> _Problem details_
Reproduce exactly, and only, the lines below from the one containing "agli utenti finali." through the one containing "per i criteri modello".

Records contained in a dataset
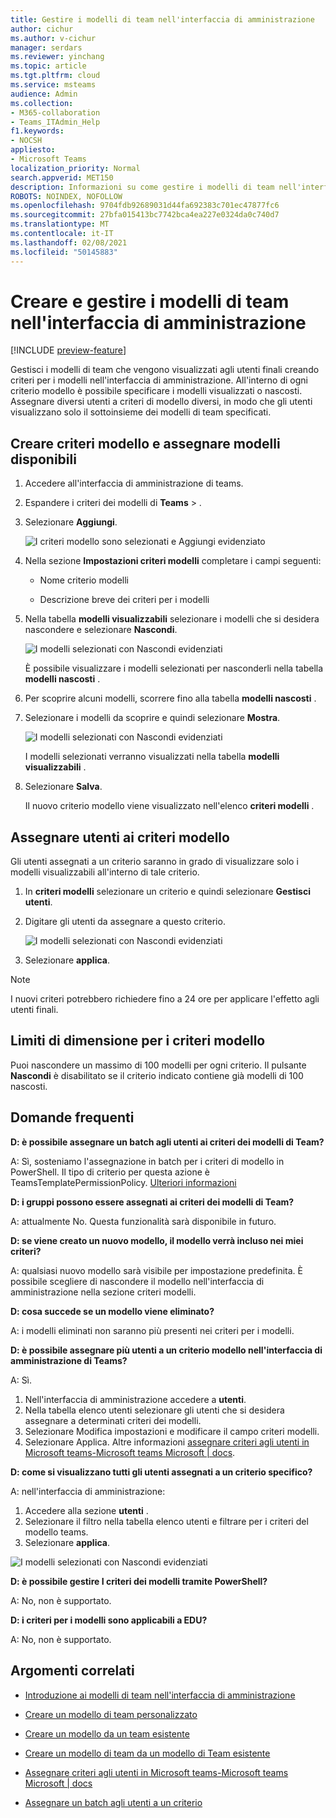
 ```yaml
---
title: Gestire i modelli di team nell'interfaccia di amministrazione
author: cichur
ms.author: v-cichur
manager: serdars
ms.reviewer: yinchang
ms.topic: article
ms.tgt.pltfrm: cloud
ms.service: msteams
audience: Admin
ms.collection:
- M365-collaboration
- Teams_ITAdmin_Help
f1.keywords:
- NOCSH
appliesto:
- Microsoft Teams
localization_priority: Normal
search.appverid: MET150
description: Informazioni su come gestire i modelli di team nell'interfaccia di amministrazione
ROBOTS: NOINDEX, NOFOLLOW
ms.openlocfilehash: 9704fdb92689031d44fa692383c701ec47877fc6
ms.sourcegitcommit: 27bfa015413bc7742bca4ea227e0324da0c740d7
ms.translationtype: MT
ms.contentlocale: it-IT
ms.lasthandoff: 02/08/2021
ms.locfileid: "50145883"
---
```

# <a name="create-and-manage-teams-templates-in-the-admin-center"></a>Creare e gestire i modelli di team nell'interfaccia di amministrazione

[!INCLUDE [preview-feature](includes/preview-feature.md)]

Gestisci i modelli di team che vengono visualizzati agli utenti finali creando criteri per i modelli nell'interfaccia di amministrazione. All'interno di ogni criterio modello è possibile specificare i modelli visualizzati o nascosti.
Assegnare diversi utenti a criteri di modello diversi, in modo che gli utenti visualizzano solo il sottoinsieme dei modelli di team specificati.

## <a name="create-template-policies-and-assign-available-templates"></a>Creare criteri modello e assegnare modelli disponibili

1. Accedere all'interfaccia di amministrazione di teams.

2. Espandere i criteri dei modelli di **Teams**  >  .

3. Selezionare **Aggiungi**.

    ![I criteri modello sono selezionati e Aggiungi evidenziato](media/template-policies-1.png)

1. Nella sezione **Impostazioni criteri modelli** completare i campi seguenti:

    - Nome criterio modelli

    - Descrizione breve dei criteri per i modelli

2. Nella tabella **modelli visualizzabili** selezionare i modelli che si desidera nascondere e selezionare **Nascondi**.

    ![I modelli selezionati con Nascondi evidenziati](media/template-policies-2.png)

    È possibile visualizzare i modelli selezionati per nasconderli nella tabella **modelli nascosti** .

1. Per scoprire alcuni modelli, scorrere fino alla tabella **modelli nascosti** .

1. Selezionare i modelli da scoprire e quindi selezionare **Mostra**.

   ![I modelli selezionati con Nascondi evidenziati](media/template-policies-3.png)

   I modelli selezionati verranno visualizzati nella tabella **modelli visualizzabili** .
3. Selezionare **Salva**.

   Il nuovo criterio modello viene visualizzato nell'elenco **criteri modelli** .

## <a name="assign-users-to-the-template-policies"></a>Assegnare utenti ai criteri modello

Gli utenti assegnati a un criterio saranno in grado di visualizzare solo i modelli visualizzabili all'interno di tale criterio.

1. In **criteri modelli** selezionare un criterio e quindi selezionare **Gestisci utenti**.

2. Digitare gli utenti da assegnare a questo criterio.

   ![I modelli selezionati con Nascondi evidenziati](media/template-policies-4.png)

3. Selezionare **applica**.

> [!Note]
> I nuovi criteri potrebbero richiedere fino a 24 ore per applicare l'effetto agli utenti finali.

## <a name="size-limits-for-template-policies"></a>Limiti di dimensione per i criteri modello

Puoi nascondere un massimo di 100 modelli per ogni criterio. Il pulsante **Nascondi** è disabilitato se il criterio indicato contiene già modelli di 100 nascosti.

## <a name="frequently-asked-questions"></a>Domande frequenti

**D: è possibile assegnare un batch agli utenti ai criteri dei modelli di Team?**
  
A: Sì, sosteniamo l'assegnazione in batch per i criteri di modello in PowerShell. Il tipo di criterio per questa azione è TeamsTemplatePermissionPolicy. [Ulteriori informazioni](https://docs.microsoft.com/powershell/module/teams/new-csbatchpolicyassignmentoperation?view=teams-ps)

**D: i gruppi possono essere assegnati ai criteri dei modelli di Team?**

A: attualmente No. Questa funzionalità sarà disponibile in futuro.

**D: se viene creato un nuovo modello, il modello verrà incluso nei miei criteri?**

A: qualsiasi nuovo modello sarà visibile per impostazione predefinita. È possibile scegliere di nascondere il modello nell'interfaccia di amministrazione nella sezione criteri modelli.

**D: cosa succede se un modello viene eliminato?**

A: i modelli eliminati non saranno più presenti nei criteri per i modelli.

**D: è possibile assegnare più utenti a un criterio modello nell'interfaccia di amministrazione di Teams?**

A: Sì.

1. Nell'interfaccia di amministrazione accedere a **utenti**.
1. Nella tabella elenco utenti selezionare gli utenti che si desidera assegnare a determinati criteri dei modelli.
1. Selezionare Modifica impostazioni e modificare il campo criteri modelli.
1. Selezionare Applica.
   Altre informazioni [assegnare criteri agli utenti in Microsoft teams-Microsoft teams Microsoft \| docs](https://docs.microsoft.com/microsoftteams/assign-policies#assign-a-policy-to-a-batch-of-users).

**D: come si visualizzano tutti gli utenti assegnati a un criterio specifico?**

A: nell'interfaccia di amministrazione:

1. Accedere alla sezione **utenti** .
2. Selezionare il filtro nella tabella elenco utenti e filtrare per i criteri del modello teams.
3. Selezionare **applica**.

![I modelli selezionati con Nascondi evidenziati](media/template-policies-5.png)

**D: è possibile gestire I criteri dei modelli tramite PowerShell?**

A: No, non è supportato.

**D: i criteri per i modelli sono applicabili a EDU?**

A: No, non è supportato.

## <a name="related-topics"></a>Argomenti correlati

- [Introduzione ai modelli di team nell'interfaccia di amministrazione](https://docs.microsoft.com/MicrosoftTeams/get-started-with-teams-templates-in-the-admin-console)

- [Creare un modello di team personalizzato](https://docs.microsoft.com/MicrosoftTeams/create-a-team-template)

- [Creare un modello da un team esistente](https://docs.microsoft.com/MicrosoftTeams/create-template-from-existing-team)

- [Creare un modello di team da un modello di Team esistente](https://docs.microsoft.com/MicrosoftTeams/create-template-from-existing-template)

- [Assegnare criteri agli utenti in Microsoft teams-Microsoft teams Microsoft \| docs](https://docs.microsoft.com/microsoftteams/assign-policies)

- [Assegnare un batch agli utenti a un criterio](https://docs.microsoft.com/powershell/module/teams/new-csbatchpolicyassignmentoperation?view=teams-ps)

> _Output of the task_
> I nuovi criteri potrebbero richiedere fino a 24 ore per applicare l'effetto agli utenti finali.

## <a name="size-limits-for-template-policies"></a>Limiti di dimensione per i criteri modello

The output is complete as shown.